▸ **HOW TO COMPLETE THIS TASK**
Among the entries below, one line contains "eventuales precarios." and another contains "actualmente se cuenta con cuatro". Transcribe those two lines and every line between them, exactly.

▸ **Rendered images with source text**
*****

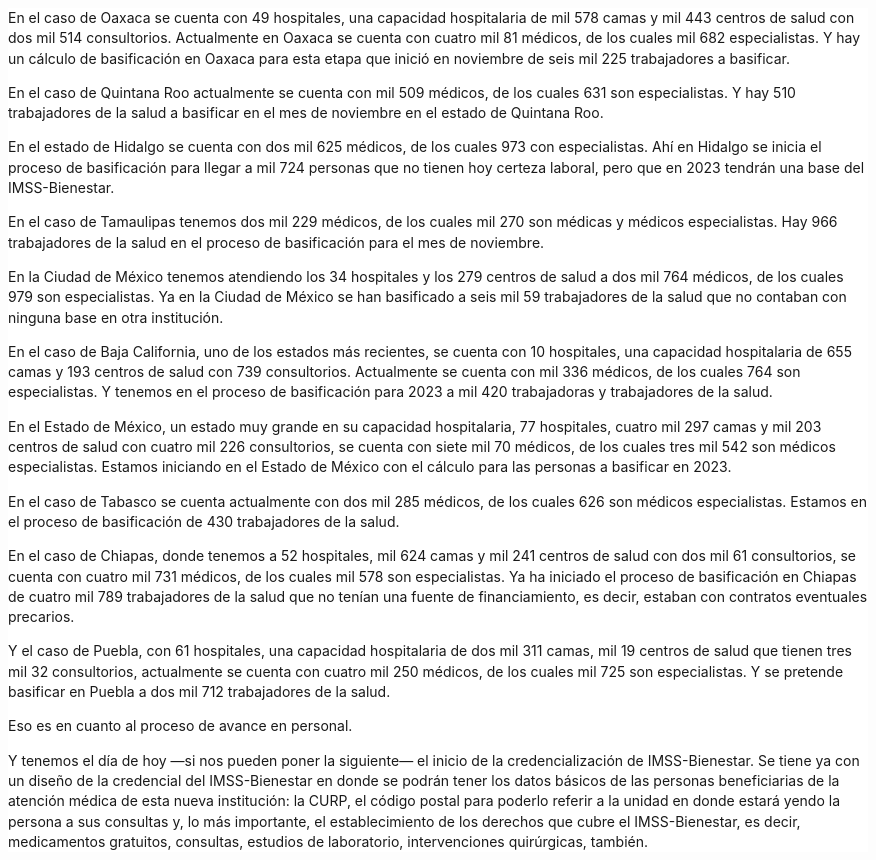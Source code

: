 En el caso de Oaxaca se cuenta con 49 hospitales, una capacidad hospitalaria
de mil 578 camas y mil 443 centros de salud con dos mil 514 consultorios.
Actualmente en Oaxaca se cuenta con cuatro mil 81 médicos, de los cuales mil
682 especialistas. Y hay un cálculo de basificación en Oaxaca para esta etapa
que inició en noviembre de seis mil 225 trabajadores a basificar.

En el caso de Quintana Roo actualmente se cuenta con mil 509 médicos, de los
cuales 631 son especialistas. Y hay 510 trabajadores de la salud a basificar
en el mes de noviembre en el estado de Quintana Roo.

En el estado de Hidalgo se cuenta con dos mil 625 médicos, de los cuales 973
con especialistas. Ahí en Hidalgo se inicia el proceso de basificación para
llegar a mil 724 personas que no tienen hoy certeza laboral, pero que en 2023
tendrán una base del IMSS-Bienestar.

En el caso de Tamaulipas tenemos dos mil 229 médicos, de los cuales mil 270
son médicas y médicos especialistas. Hay 966 trabajadores de la salud en el
proceso de basificación para el mes de noviembre.

En la Ciudad de México tenemos atendiendo los 34 hospitales y los 279 centros
de salud a dos mil 764 médicos, de los cuales 979 son especialistas. Ya en la
Ciudad de México se han basificado a seis mil 59 trabajadores de la salud que
no contaban con ninguna base en otra institución.

En el caso de Baja California, uno de los estados más recientes, se cuenta con
10 hospitales, una capacidad hospitalaria de 655 camas y 193 centros de salud
con 739 consultorios. Actualmente se cuenta con mil 336 médicos, de los cuales
764 son especialistas. Y tenemos en el proceso de basificación para 2023 a mil
420 trabajadoras y trabajadores de la salud.

En el Estado de México, un estado muy grande en su capacidad hospitalaria, 77
hospitales, cuatro mil 297 camas y mil 203 centros de salud con cuatro mil 226
consultorios, se cuenta con siete mil 70 médicos, de los cuales tres mil 542
son médicos especialistas. Estamos iniciando en el Estado de México con el
cálculo para las personas a basificar en 2023.

En el caso de Tabasco se cuenta actualmente con dos mil 285 médicos, de los
cuales 626 son médicos especialistas. Estamos en el proceso de basificación de
430 trabajadores de la salud.

En el caso de Chiapas, donde tenemos a 52 hospitales, mil 624 camas y mil 241
centros de salud con dos mil 61 consultorios, se cuenta con cuatro mil 731
médicos, de los cuales mil 578 son especialistas. Ya ha iniciado el proceso de
basificación en Chiapas de cuatro mil 789 trabajadores de la salud que no
tenían una fuente de financiamiento, es decir, estaban con contratos
eventuales precarios.

Y el caso de Puebla, con 61 hospitales, una capacidad hospitalaria de dos mil
311 camas, mil 19 centros de salud que tienen tres mil 32 consultorios,
actualmente se cuenta con cuatro mil 250 médicos, de los cuales mil 725 son
especialistas. Y se pretende basificar en Puebla a dos mil 712 trabajadores de
la salud.

Eso es en cuanto al proceso de avance en personal.

Y tenemos el día de hoy —si nos pueden poner la siguiente— el inicio de la
credencialización de IMSS-Bienestar. Se tiene ya con un diseño de la
credencial del IMSS-Bienestar en donde se podrán tener los datos básicos de
las personas beneficiarias de la atención médica de esta nueva institución: la
CURP, el código postal para poderlo referir a la unidad en donde estará yendo
la persona a sus consultas y, lo más importante, el establecimiento de los
derechos que cubre el IMSS-Bienestar, es decir, medicamentos gratuitos,
consultas, estudios de laboratorio, intervenciones quirúrgicas, también.
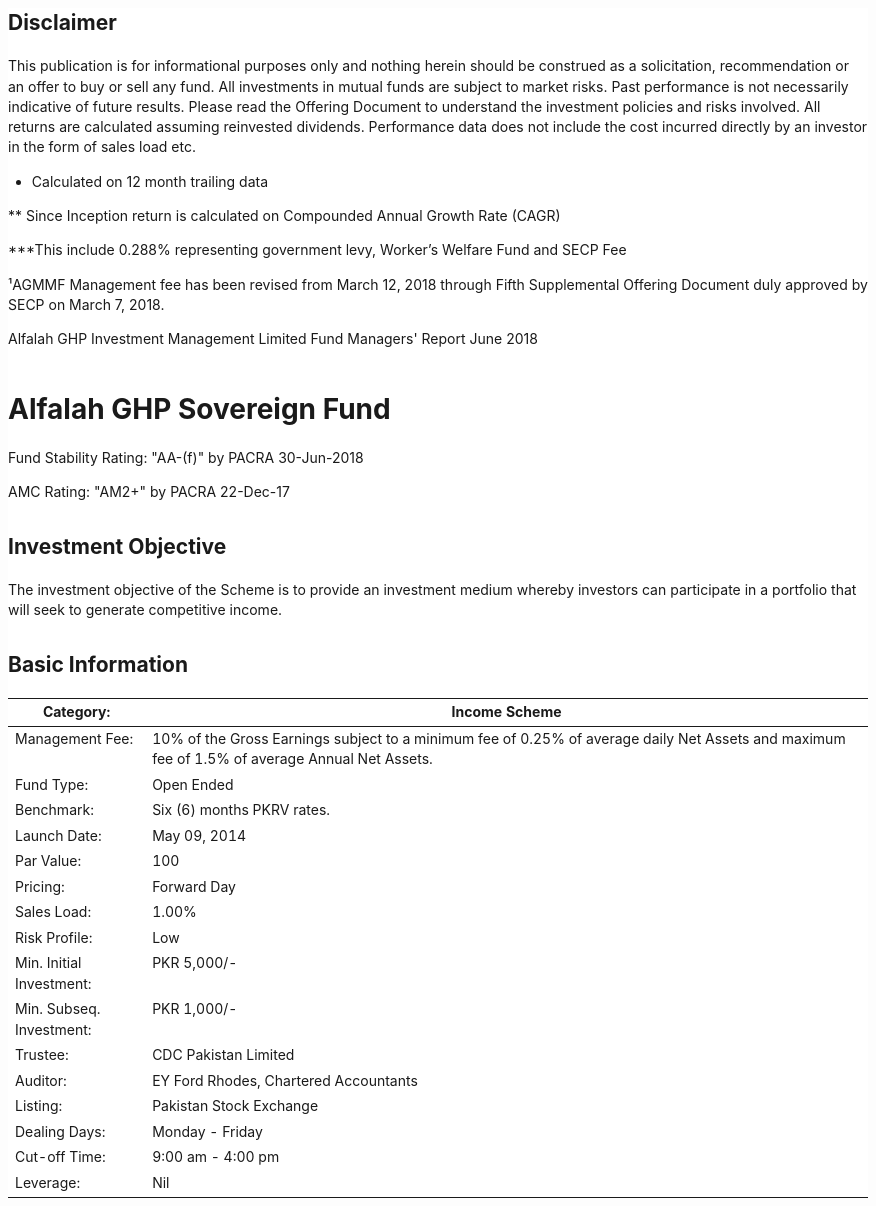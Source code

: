 ## Disclaimer

This publication is for informational purposes only and nothing herein should be construed as a solicitation, recommendation or an offer to buy or sell any fund. All investments in mutual funds are subject to market risks. Past performance is not necessarily indicative of future results. Please read the Offering Document to understand the investment policies and risks involved. All returns are calculated assuming reinvested dividends. Performance data does not include the cost incurred directly by an investor in the form of sales load etc.

- Calculated on 12 month trailing data

\*\* Since Inception return is calculated on Compounded Annual Growth Rate (CAGR)

\*\*\*This include 0.288% representing government levy, Worker’s Welfare Fund and SECP Fee

¹AGMMF Management fee has been revised from March 12, 2018 through Fifth Supplemental Offering Document duly approved by SECP on March 7, 2018.

Alfalah GHP Investment Management Limited Fund Managers' Report June 2018

# Alfalah GHP Sovereign Fund

Fund Stability Rating: "AA-(f)" by PACRA 30-Jun-2018

AMC Rating: "AM2+" by PACRA 22-Dec-17

## Investment Objective

The investment objective of the Scheme is to provide an investment medium whereby investors can participate in a portfolio that will seek to generate competitive income.

## Basic Information

| Category:                | Income Scheme                                                                                                                                 |
| ------------------------ | --------------------------------------------------------------------------------------------------------------------------------------------- |
| Management Fee:          | 10% of the Gross Earnings subject to a minimum fee of 0.25% of average daily Net Assets and maximum fee of 1.5% of average Annual Net Assets. |
| Fund Type:               | Open Ended                                                                                                                                    |
| Benchmark:               | Six (6) months PKRV rates.                                                                                                                    |
| Launch Date:             | May 09, 2014                                                                                                                                  |
| Par Value:               | 100                                                                                                                                           |
| Pricing:                 | Forward Day                                                                                                                                   |
| Sales Load:              | 1.00%                                                                                                                                         |
| Risk Profile:            | Low                                                                                                                                           |
| Min. Initial Investment: | PKR 5,000/-                                                                                                                                   |
| Min. Subseq. Investment: | PKR 1,000/-                                                                                                                                   |
| Trustee:                 | CDC Pakistan Limited                                                                                                                          |
| Auditor:                 | EY Ford Rhodes, Chartered Accountants                                                                                                         |
| Listing:                 | Pakistan Stock Exchange                                                                                                                       |
| Dealing Days:            | Monday - Friday                                                                                                                               |
| Cut-off Time:            | 9:00 am - 4:00 pm                                                                                                                             |
| Leverage:                | Nil                                                                                                                                           |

*****

▸ **REPLY TO THE TASK**
eventuales precarios.

Y el caso de Puebla, con 61 hospitales, una capacidad hospitalaria de dos mil
311 camas, mil 19 centros de salud que tienen tres mil 32 consultorios,
actualmente se cuenta con cuatro mil 250 médicos, de los cuales mil 725 son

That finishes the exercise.